### Data supplied

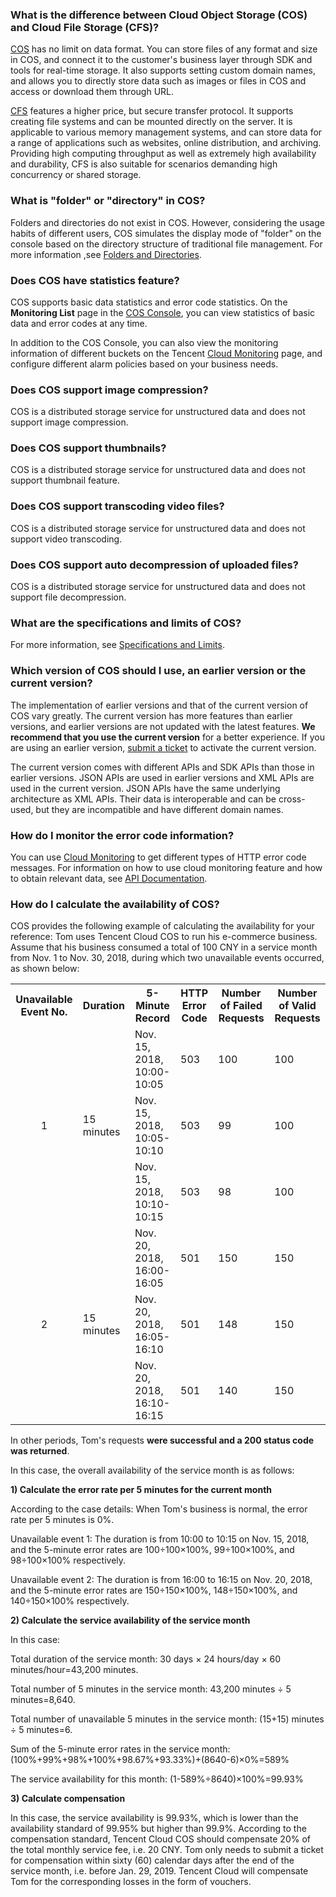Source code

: ### What is the difference between Cloud Object Storage (COS) and Cloud File Storage (CFS)?

[COS](https://intl.cloud.tencent.com/document/product/436) has no limit on data format. You can store files of any format and size in COS, and connect it to the customer's business layer through SDK and tools for real-time storage. It also supports setting custom domain names, and allows you to directly store data such as images or files in COS and access or download them through URL.

[CFS](https://intl.cloud.tencent.com/document/product/582) features a higher price, but secure transfer protocol. It supports creating file systems and can be mounted directly on the server. It is applicable to various memory management systems, and can store data for a range of applications such as websites, online distribution, and archiving. Providing high computing throughput as well as extremely high availability and durability, CFS is also suitable for scenarios demanding high concurrency or shared storage.

### What is "folder" or "directory" in COS?

Folders and directories do not exist in COS. However, considering the usage habits of different users, COS simulates the display mode of "folder" on the console based on the directory structure of traditional file management. For more information ,see [Folders and Directories](https://intl.cloud.tencent.com/document/product/436/13324).

### Does COS have statistics feature?

COS supports basic data statistics and error code statistics. On the **Monitoring List** page in the [COS Console](https://console.cloud.tencent.com/cos5), you can view statistics of basic data and error codes at any time. 

In addition to the COS Console, you can also view the monitoring information of different buckets on the Tencent [Cloud Monitoring](https://console.cloud.tencent.com/monitor/product/COS) page, and configure different alarm policies based on your business needs.

### Does COS support image compression?

COS is a distributed storage service for unstructured data and does not support image compression.<!-- For image compression processing, see the [Cloud Infinite](https://intl.cloud.tencent.com/product/ci?idx=1) overview page.-->

### Does COS support thumbnails?

COS is a distributed storage service for unstructured data and does not support thumbnail feature. <!--For more information on thumbnail feature, see the [Cloud Infinite](https://intl.cloud.tencent.com/product/ci?idx=1) overview page.-->

### Does COS support transcoding video files?

COS is a distributed storage service for unstructured data and does not support video transcoding.

### Does COS support auto decompression of uploaded files?

COS is a distributed storage service for unstructured data and does not support file decompression.

### What are the specifications and limits of COS?

For more information, see [Specifications and Limits](https://intl.cloud.tencent.com/document/product/436/14518).

### Which version of COS should I use, an earlier version or the current version?

The implementation of earlier versions and that of the current version of COS vary greatly. The current version has more features than earlier versions, and earlier versions are not updated with the latest features. **We recommend that you use the current version** for a better experience. If you are using an earlier version, [submit a ticket](https://console.cloud.tencent.com/workorder/category?level1_id=83&level2_id=84&source=0&data_title=%E5%AF%B9%E8%B1%A1%E5%AD%98%E5%82%A8%20COS&step=1) to activate the current version.

The current version comes with different APIs and SDK APIs than those in earlier versions. JSON APIs are used in earlier versions and XML APIs are used in the current version. JSON APIs have the same underlying architecture as XML APIs. Their data is interoperable and can be cross-used, but they are incompatible and have different domain names.

### How do I monitor the error code information?

You can use [Cloud Monitoring](https://console.cloud.tencent.com/monitor/product/COS) to get different types of HTTP error code messages. For information on how to use cloud monitoring feature and how to obtain relevant data, see [API Documentation](https://intl.cloud.tencent.com/document/product/248/4469).  

### How do I calculate the availability of COS?
COS provides the following example of calculating the availability for your reference:
Tom uses Tencent Cloud COS to run his e-commerce business. Assume that his business consumed a total of 100 CNY in a service month from Nov. 1 to Nov. 30, 2018, during which two unavailable events occurred, as shown below:

<table>
   <tr>
      <th>Unavailable Event No.</th>
      <th>Duration</th>
      <th>5-Minute Record</th>
      <th>HTTP Error Code</th>
      <th>Number of Failed Requests</th>
      <th>Number of Valid Requests</th>
   </tr>
   <tr>
      <td rowspan=3><center>1<center></td >
      <td rowspan=3>15 minutes</td>
      <td>Nov. 15, 2018, 10:00-10:05</td>
      <td>503</td>
      <td>100</td>
      <td>100</td>
   </tr>
   <tr>
      <td>Nov. 15, 2018, 10:05-10:10</td>
      <td>503</td>
      <td>99</td>
      <td>100</td>
   </tr>
   <tr>
      <td>Nov. 15, 2018, 10:10-10:15</td>
      <td>503</td>
      <td>98</td>
      <td>100</td>
   </tr>
   <tr>
      <td rowspan=3><center>2<center></td>
      <td rowspan=3>15 minutes</td>
      <td>Nov. 20, 2018, 16:00-16:05</td>
      <td>501</td>
      <td>150</td>
      <td>150</td>
   </tr>
   <tr>
      <td>Nov. 20, 2018, 16:05-16:10</td>
      <td>501</td>
      <td>148</td>
      <td>150</td>
   </tr>
   <tr>
      <td>Nov. 20, 2018, 16:10-16:15</td>
      <td>501</td>
      <td>140</td>
      <td>150</td>
   </tr>
</table>

In other periods, Tom's requests **were successful and a 200 status code was returned**.

In this case, the overall availability of the service month is as follows:

**1) Calculate the error rate per 5 minutes for the current month**

According to the case details: When Tom's business is normal, the error rate per 5 minutes is 0%.

Unavailable event 1: The duration is from 10:00 to 10:15 on Nov. 15, 2018, and the 5-minute error rates are 100÷100×100%, 99÷100×100%, and 98÷100×100% respectively.

Unavailable event 2: The duration is from 16:00 to 16:15 on Nov. 20, 2018, and the 5-minute error rates are 150÷150×100%, 148÷150×100%, and 140÷150×100% respectively.

**2) Calculate the service availability of the service month**

In this case:

Total duration of the service month: 30 days × 24 hours/day × 60 minutes/hour=43,200 minutes.

Total number of 5 minutes in the service month: 43,200 minutes ÷ 5 minutes=8,640.

Total number of unavailable 5 minutes in the service month: (15+15) minutes ÷ 5 minutes=6.

Sum of the 5-minute error rates in the service month: (100%+99%+98%+100%+98.67%+93.33%)+(8640-6)×0%=589%

The service availability for this month: (1-589%÷8640)×100%=99.93%

**3) Calculate compensation**

In this case, the service availability is 99.93%, which is lower than the availability standard of 99.95% but higher than 99.9%. According to the compensation standard, Tencent Cloud COS should compensate 20% of the total monthly service fee, i.e. 20 CNY. Tom only needs to submit a ticket for compensation within sixty (60) calendar days after the end of the service month, i.e. before Jan. 29, 2019. Tencent Cloud will compensate Tom for the corresponding losses in the form of vouchers.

### Required action
Would you copy out every line of the data above exactly, minus the pictures?

### Your response
Source code

: ### What is the difference between Cloud Object Storage (COS) and Cloud File Storage (CFS)?

[COS](https://intl.cloud.tencent.com/document/product/436) has no limit on data format. You can store files of any format and size in COS, and connect it to the customer's business layer through SDK and tools for real-time storage. It also supports setting custom domain names, and allows you to directly store data such as images or files in COS and access or download them through URL.

[CFS](https://intl.cloud.tencent.com/document/product/582) features a higher price, but secure transfer protocol. It supports creating file systems and can be mounted directly on the server. It is applicable to various memory management systems, and can store data for a range of applications such as websites, online distribution, and archiving. Providing high computing throughput as well as extremely high availability and durability, CFS is also suitable for scenarios demanding high concurrency or shared storage.

### What is "folder" or "directory" in COS?

Folders and directories do not exist in COS. However, considering the usage habits of different users, COS simulates the display mode of "folder" on the console based on the directory structure of traditional file management. For more information ,see [Folders and Directories](https://intl.cloud.tencent.com/document/product/436/13324).

### Does COS have statistics feature?

COS supports basic data statistics and error code statistics. On the **Monitoring List** page in the [COS Console](https://console.cloud.tencent.com/cos5), you can view statistics of basic data and error codes at any time. 

In addition to the COS Console, you can also view the monitoring information of different buckets on the Tencent [Cloud Monitoring](https://console.cloud.tencent.com/monitor/product/COS) page, and configure different alarm policies based on your business needs.

### Does COS support image compression?

COS is a distributed storage service for unstructured data and does not support image compression.<!-- For image compression processing, see the [Cloud Infinite](https://intl.cloud.tencent.com/product/ci?idx=1) overview page.-->

### Does COS support thumbnails?

COS is a distributed storage service for unstructured data and does not support thumbnail feature. <!--For more information on thumbnail feature, see the [Cloud Infinite](https://intl.cloud.tencent.com/product/ci?idx=1) overview page.-->

### Does COS support transcoding video files?

COS is a distributed storage service for unstructured data and does not support video transcoding.

### Does COS support auto decompression of uploaded files?

COS is a distributed storage service for unstructured data and does not support file decompression.

### What are the specifications and limits of COS?

For more information, see [Specifications and Limits](https://intl.cloud.tencent.com/document/product/436/14518).

### Which version of COS should I use, an earlier version or the current version?

The implementation of earlier versions and that of the current version of COS vary greatly. The current version has more features than earlier versions, and earlier versions are not updated with the latest features. **We recommend that you use the current version** for a better experience. If you are using an earlier version, [submit a ticket](https://console.cloud.tencent.com/workorder/category?level1_id=83&level2_id=84&source=0&data_title=%E5%AF%B9%E8%B1%A1%E5%AD%98%E5%82%A8%20COS&step=1) to activate the current version.

The current version comes with different APIs and SDK APIs than those in earlier versions. JSON APIs are used in earlier versions and XML APIs are used in the current version. JSON APIs have the same underlying architecture as XML APIs. Their data is interoperable and can be cross-used, but they are incompatible and have different domain names.

### How do I monitor the error code information?

You can use [Cloud Monitoring](https://console.cloud.tencent.com/monitor/product/COS) to get different types of HTTP error code messages. For information on how to use cloud monitoring feature and how to obtain relevant data, see [API Documentation](https://intl.cloud.tencent.com/document/product/248/4469).  

### How do I calculate the availability of COS?
COS provides the following example of calculating the availability for your reference:
Tom uses Tencent Cloud COS to run his e-commerce business. Assume that his business consumed a total of 100 CNY in a service month from Nov. 1 to Nov. 30, 2018, during which two unavailable events occurred, as shown below:

<table>
   <tr>
      <th>Unavailable Event No.</th>
      <th>Duration</th>
      <th>5-Minute Record</th>
      <th>HTTP Error Code</th>
      <th>Number of Failed Requests</th>
      <th>Number of Valid Requests</th>
   </tr>
   <tr>
      <td rowspan=3><center>1<center></td >
      <td rowspan=3>15 minutes</td>
      <td>Nov. 15, 2018, 10:00-10:05</td>
      <td>503</td>
      <td>100</td>
      <td>100</td>
   </tr>
   <tr>
      <td>Nov. 15, 2018, 10:05-10:10</td>
      <td>503</td>
      <td>99</td>
      <td>100</td>
   </tr>
   <tr>
      <td>Nov. 15, 2018, 10:10-10:15</td>
      <td>503</td>
      <td>98</td>
      <td>100</td>
   </tr>
   <tr>
      <td rowspan=3><center>2<center></td>
      <td rowspan=3>15 minutes</td>
      <td>Nov. 20, 2018, 16:00-16:05</td>
      <td>501</td>
      <td>150</td>
      <td>150</td>
   </tr>
   <tr>
      <td>Nov. 20, 2018, 16:05-16:10</td>
      <td>501</td>
      <td>148</td>
      <td>150</td>
   </tr>
   <tr>
      <td>Nov. 20, 2018, 16:10-16:15</td>
      <td>501</td>
      <td>140</td>
      <td>150</td>
   </tr>
</table>

In other periods, Tom's requests **were successful and a 200 status code was returned**.

In this case, the overall availability of the service month is as follows:

**1) Calculate the error rate per 5 minutes for the current month**

According to the case details: When Tom's business is normal, the error rate per 5 minutes is 0%.

Unavailable event 1: The duration is from 10:00 to 10:15 on Nov. 15, 2018, and the 5-minute error rates are 100÷100×100%, 99÷100×100%, and 98÷100×100% respectively.

Unavailable event 2: The duration is from 16:00 to 16:15 on Nov. 20, 2018, and the 5-minute error rates are 150÷150×100%, 148÷150×100%, and 140÷150×100% respectively.

**2) Calculate the service availability of the service month**

In this case:

Total duration of the service month: 30 days × 24 hours/day × 60 minutes/hour=43,200 minutes.

Total number of 5 minutes in the service month: 43,200 minutes ÷ 5 minutes=8,640.

Total number of unavailable 5 minutes in the service month: (15+15) minutes ÷ 5 minutes=6.

Sum of the 5-minute error rates in the service month: (100%+99%+98%+100%+98.67%+93.33%)+(8640-6)×0%=589%

The service availability for this month: (1-589%÷8640)×100%=99.93%

**3) Calculate compensation**

In this case, the service availability is 99.93%, which is lower than the availability standard of 99.95% but higher than 99.9%. According to the compensation standard, Tencent Cloud COS should compensate 20% of the total monthly service fee, i.e. 20 CNY. Tom only needs to submit a ticket for compensation within sixty (60) calendar days after the end of the service month, i.e. before Jan. 29, 2019. Tencent Cloud will compensate Tom for the corresponding losses in the form of vouchers.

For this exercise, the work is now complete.